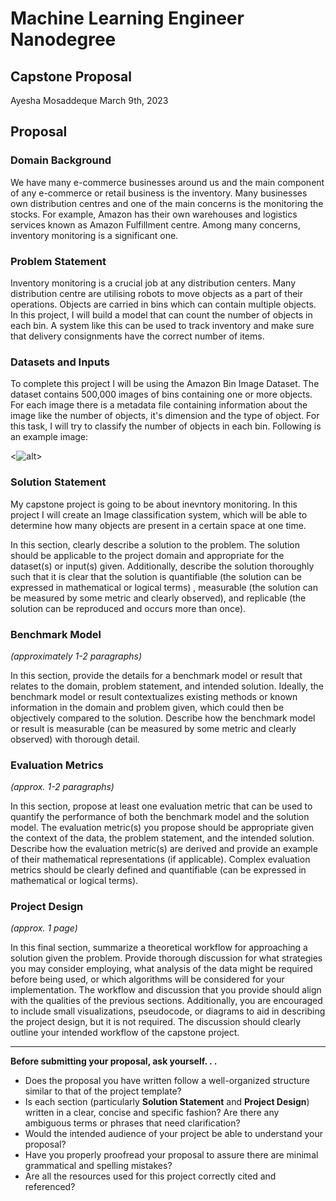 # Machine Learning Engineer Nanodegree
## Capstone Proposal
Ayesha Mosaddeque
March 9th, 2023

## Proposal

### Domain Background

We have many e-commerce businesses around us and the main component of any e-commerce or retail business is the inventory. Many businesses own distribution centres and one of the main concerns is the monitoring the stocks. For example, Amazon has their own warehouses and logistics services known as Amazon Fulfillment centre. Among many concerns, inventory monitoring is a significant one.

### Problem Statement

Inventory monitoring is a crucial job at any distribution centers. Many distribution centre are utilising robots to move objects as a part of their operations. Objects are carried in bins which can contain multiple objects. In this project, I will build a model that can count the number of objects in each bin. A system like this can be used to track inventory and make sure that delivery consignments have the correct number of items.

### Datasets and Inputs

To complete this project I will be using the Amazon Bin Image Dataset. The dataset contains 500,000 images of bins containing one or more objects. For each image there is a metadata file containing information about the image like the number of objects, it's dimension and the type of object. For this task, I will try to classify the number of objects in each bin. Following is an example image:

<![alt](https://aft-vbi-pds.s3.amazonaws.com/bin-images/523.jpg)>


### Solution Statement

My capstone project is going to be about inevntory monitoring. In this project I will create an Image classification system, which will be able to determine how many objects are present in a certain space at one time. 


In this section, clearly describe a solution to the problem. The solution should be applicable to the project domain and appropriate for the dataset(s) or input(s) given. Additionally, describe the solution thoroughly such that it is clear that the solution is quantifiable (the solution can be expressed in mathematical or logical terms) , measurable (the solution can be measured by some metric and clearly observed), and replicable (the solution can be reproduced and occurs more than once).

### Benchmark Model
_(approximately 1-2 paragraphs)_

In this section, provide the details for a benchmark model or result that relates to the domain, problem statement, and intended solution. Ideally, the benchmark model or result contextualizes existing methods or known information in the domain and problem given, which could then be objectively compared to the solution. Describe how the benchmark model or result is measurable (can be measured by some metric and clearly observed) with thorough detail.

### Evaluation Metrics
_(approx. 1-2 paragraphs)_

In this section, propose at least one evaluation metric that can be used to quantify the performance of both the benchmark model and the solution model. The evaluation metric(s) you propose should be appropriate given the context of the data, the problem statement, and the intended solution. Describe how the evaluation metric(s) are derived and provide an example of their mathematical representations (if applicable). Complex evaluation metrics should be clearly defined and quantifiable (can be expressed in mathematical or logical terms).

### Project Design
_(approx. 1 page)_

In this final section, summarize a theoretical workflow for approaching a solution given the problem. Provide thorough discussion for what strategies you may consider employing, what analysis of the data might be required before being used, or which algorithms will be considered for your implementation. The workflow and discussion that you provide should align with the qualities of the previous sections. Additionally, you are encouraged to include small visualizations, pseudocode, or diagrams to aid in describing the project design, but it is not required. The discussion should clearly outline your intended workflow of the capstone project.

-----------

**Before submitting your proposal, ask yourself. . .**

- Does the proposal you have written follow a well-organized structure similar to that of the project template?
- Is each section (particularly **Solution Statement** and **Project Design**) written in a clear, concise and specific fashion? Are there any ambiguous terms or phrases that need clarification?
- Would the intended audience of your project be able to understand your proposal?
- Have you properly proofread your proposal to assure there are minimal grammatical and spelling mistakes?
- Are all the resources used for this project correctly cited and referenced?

──────────────────────────────

Task to carry out: Would you output the full listing exactly as it stands, minus the images?

Exercise response:
 # Machine Learning Engineer Nanodegree
## Capstone Proposal
Ayesha Mosaddeque
March 9th, 2023

## Proposal

### Domain Background

We have many e-commerce businesses around us and the main component of any e-commerce or retail business is the inventory. Many businesses own distribution centres and one of the main concerns is the monitoring the stocks. For example, Amazon has their own warehouses and logistics services known as Amazon Fulfillment centre. Among many concerns, inventory monitoring is a significant one.

### Problem Statement

Inventory monitoring is a crucial job at any distribution centers. Many distribution centre are utilising robots to move objects as a part of their operations. Objects are carried in bins which can contain multiple objects. In this project, I will build a model that can count the number of objects in each bin. A system like this can be used to track inventory and make sure that delivery consignments have the correct number of items.

### Datasets and Inputs

To complete this project I will be using the Amazon Bin Image Dataset. The dataset contains 500,000 images of bins containing one or more objects. For each image there is a metadata file containing information about the image like the number of objects, it's dimension and the type of object. For this task, I will try to classify the number of objects in each bin. Following is an example image:

<![alt](https://aft-vbi-pds.s3.amazonaws.com/bin-images/523.jpg)>


### Solution Statement

My capstone project is going to be about inevntory monitoring. In this project I will create an Image classification system, which will be able to determine how many objects are present in a certain space at one time. 


In this section, clearly describe a solution to the problem. The solution should be applicable to the project domain and appropriate for the dataset(s) or input(s) given. Additionally, describe the solution thoroughly such that it is clear that the solution is quantifiable (the solution can be expressed in mathematical or logical terms) , measurable (the solution can be measured by some metric and clearly observed), and replicable (the solution can be reproduced and occurs more than once).

### Benchmark Model
_(approximately 1-2 paragraphs)_

In this section, provide the details for a benchmark model or result that relates to the domain, problem statement, and intended solution. Ideally, the benchmark model or result contextualizes existing methods or known information in the domain and problem given, which could then be objectively compared to the solution. Describe how the benchmark model or result is measurable (can be measured by some metric and clearly observed) with thorough detail.

### Evaluation Metrics
_(approx. 1-2 paragraphs)_

In this section, propose at least one evaluation metric that can be used to quantify the performance of both the benchmark model and the solution model. The evaluation metric(s) you propose should be appropriate given the context of the data, the problem statement, and the intended solution. Describe how the evaluation metric(s) are derived and provide an example of their mathematical representations (if applicable). Complex evaluation metrics should be clearly defined and quantifiable (can be expressed in mathematical or logical terms).

### Project Design
_(approx. 1 page)_

In this final section, summarize a theoretical workflow for approaching a solution given the problem. Provide thorough discussion for what strategies you may consider employing, what analysis of the data might be required before being used, or which algorithms will be considered for your implementation. The workflow and discussion that you provide should align with the qualities of the previous sections. Additionally, you are encouraged to include small visualizations, pseudocode, or diagrams to aid in describing the project design, but it is not required. The discussion should clearly outline your intended workflow of the capstone project.

-----------

**Before submitting your proposal, ask yourself. . .**

- Does the proposal you have written follow a well-organized structure similar to that of the project template?
- Is each section (particularly **Solution Statement** and **Project Design**) written in a clear, concise and specific fashion? Are there any ambiguous terms or phrases that need clarification?
- Would the intended audience of your project be able to understand your proposal?
- Have you properly proofread your proposal to assure there are minimal grammatical and spelling mistakes?
- Are all the resources used for this project correctly cited and referenced?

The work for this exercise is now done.